Chiropractors face a unique situation in that they cannot “opt out” of Medicare. However, they have the choice to be either a participating provider or a non-participating provider within the Medicare system. Importantly, regardless of this choice, the same rules and regulations apply to both categories. This is a critical point of understanding for practitioners considering a shift to a cash-only model or contemplating the exclusion of insurance from their practice.

The rationale behind these stringent requirements stems from Medicare's role as a federal program. It is designed to safeguard the interests of its beneficiaries, who have contributed to this program throughout their working lives. Therefore, Medicare maintains the authority and obligation to vet its providers rigorously. Consequently, transitioning to a cash-only practice or deciding not to accept insurance does not exempt a chiropractic practitioner from adhering to the federal guidelines established for Medicare patients. This underscores the importance of thorough knowledge and compliance with Medicare regulations, reinforcing the need for a robust support system like the one provided by ChiroFutures Malpractice Insurance Program.

The Role of a Reliable Malpractice Insurance Provider

The complexities and nuances of Medicare compliance and transitioning to a cash-based practice underscore the importance of having a knowledgeable and reliable malpractice insurance provider. ChiroFutures Malpractice Insurance Program plays a vital role in this scenario, offering expert advice, risk management strategies, and answers to intricate questions like those posed by Dr. Markson.
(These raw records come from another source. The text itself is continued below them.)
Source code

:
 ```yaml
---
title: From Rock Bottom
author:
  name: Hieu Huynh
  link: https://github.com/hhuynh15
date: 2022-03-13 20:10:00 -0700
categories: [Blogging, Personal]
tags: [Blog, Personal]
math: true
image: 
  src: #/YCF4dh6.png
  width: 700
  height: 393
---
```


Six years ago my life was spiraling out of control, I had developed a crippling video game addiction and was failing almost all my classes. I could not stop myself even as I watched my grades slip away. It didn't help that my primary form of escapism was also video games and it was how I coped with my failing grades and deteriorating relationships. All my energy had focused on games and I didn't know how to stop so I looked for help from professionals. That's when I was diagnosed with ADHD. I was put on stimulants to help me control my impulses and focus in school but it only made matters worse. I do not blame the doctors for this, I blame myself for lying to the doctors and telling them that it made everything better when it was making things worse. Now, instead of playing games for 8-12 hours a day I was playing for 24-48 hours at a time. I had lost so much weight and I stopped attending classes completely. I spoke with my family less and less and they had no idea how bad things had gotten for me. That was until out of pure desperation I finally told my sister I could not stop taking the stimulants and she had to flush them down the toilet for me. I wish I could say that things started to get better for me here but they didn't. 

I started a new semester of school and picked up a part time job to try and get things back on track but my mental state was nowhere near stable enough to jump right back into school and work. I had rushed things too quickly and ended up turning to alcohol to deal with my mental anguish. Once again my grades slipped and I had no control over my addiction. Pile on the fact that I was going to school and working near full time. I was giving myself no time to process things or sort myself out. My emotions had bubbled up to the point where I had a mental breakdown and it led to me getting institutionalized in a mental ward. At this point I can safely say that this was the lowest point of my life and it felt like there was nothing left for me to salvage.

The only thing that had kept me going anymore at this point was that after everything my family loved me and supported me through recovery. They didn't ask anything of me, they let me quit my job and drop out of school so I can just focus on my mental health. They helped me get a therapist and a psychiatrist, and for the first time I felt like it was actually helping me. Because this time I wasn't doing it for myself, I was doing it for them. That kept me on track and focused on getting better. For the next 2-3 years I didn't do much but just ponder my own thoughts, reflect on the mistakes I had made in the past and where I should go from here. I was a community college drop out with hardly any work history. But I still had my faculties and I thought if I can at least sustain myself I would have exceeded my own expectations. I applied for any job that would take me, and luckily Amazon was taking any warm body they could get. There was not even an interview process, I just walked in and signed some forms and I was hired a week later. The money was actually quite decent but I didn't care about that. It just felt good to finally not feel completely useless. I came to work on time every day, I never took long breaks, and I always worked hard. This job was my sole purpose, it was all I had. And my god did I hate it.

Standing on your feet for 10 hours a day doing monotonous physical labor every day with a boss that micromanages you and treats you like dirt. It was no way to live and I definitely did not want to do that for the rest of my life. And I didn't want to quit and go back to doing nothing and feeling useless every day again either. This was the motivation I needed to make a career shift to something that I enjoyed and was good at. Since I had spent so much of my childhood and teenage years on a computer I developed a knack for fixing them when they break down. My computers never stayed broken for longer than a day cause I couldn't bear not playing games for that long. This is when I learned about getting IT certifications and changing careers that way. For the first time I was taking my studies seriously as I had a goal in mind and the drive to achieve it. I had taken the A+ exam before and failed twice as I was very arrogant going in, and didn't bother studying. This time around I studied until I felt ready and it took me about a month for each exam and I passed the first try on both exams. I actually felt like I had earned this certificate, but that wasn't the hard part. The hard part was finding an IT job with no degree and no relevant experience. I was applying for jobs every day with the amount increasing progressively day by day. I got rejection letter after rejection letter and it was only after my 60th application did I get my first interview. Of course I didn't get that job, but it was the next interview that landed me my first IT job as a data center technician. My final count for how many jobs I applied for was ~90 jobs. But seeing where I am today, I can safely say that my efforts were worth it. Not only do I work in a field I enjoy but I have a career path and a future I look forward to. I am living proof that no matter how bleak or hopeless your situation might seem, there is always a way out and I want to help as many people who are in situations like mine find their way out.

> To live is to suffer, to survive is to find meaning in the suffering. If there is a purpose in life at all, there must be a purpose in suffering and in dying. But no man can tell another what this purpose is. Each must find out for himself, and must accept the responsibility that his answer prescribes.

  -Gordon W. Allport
Their guidance in navigating federal regulations, understanding billing codes, and correctly using forms like the ABN, not only ensures legal and ethical compliance but also provides peace of mind. Chiropractors are thus free to focus on patient care, knowing they have a strong support system to rely on for any queries or concerns.

Conclusion

Transitioning to a cash-based practice while ensuring compliance with Medicare regulations is a delicate balance that requires careful consideration and expert guidance. The advice and support from a malpractice insurance provider like ChiroFutures are invaluable in this journey. By staying informed and adhering to the guidelines, chiropractic practitioners can navigate these changes smoothly, ensuring both the wellbeing of their patients and the integrity of their practice.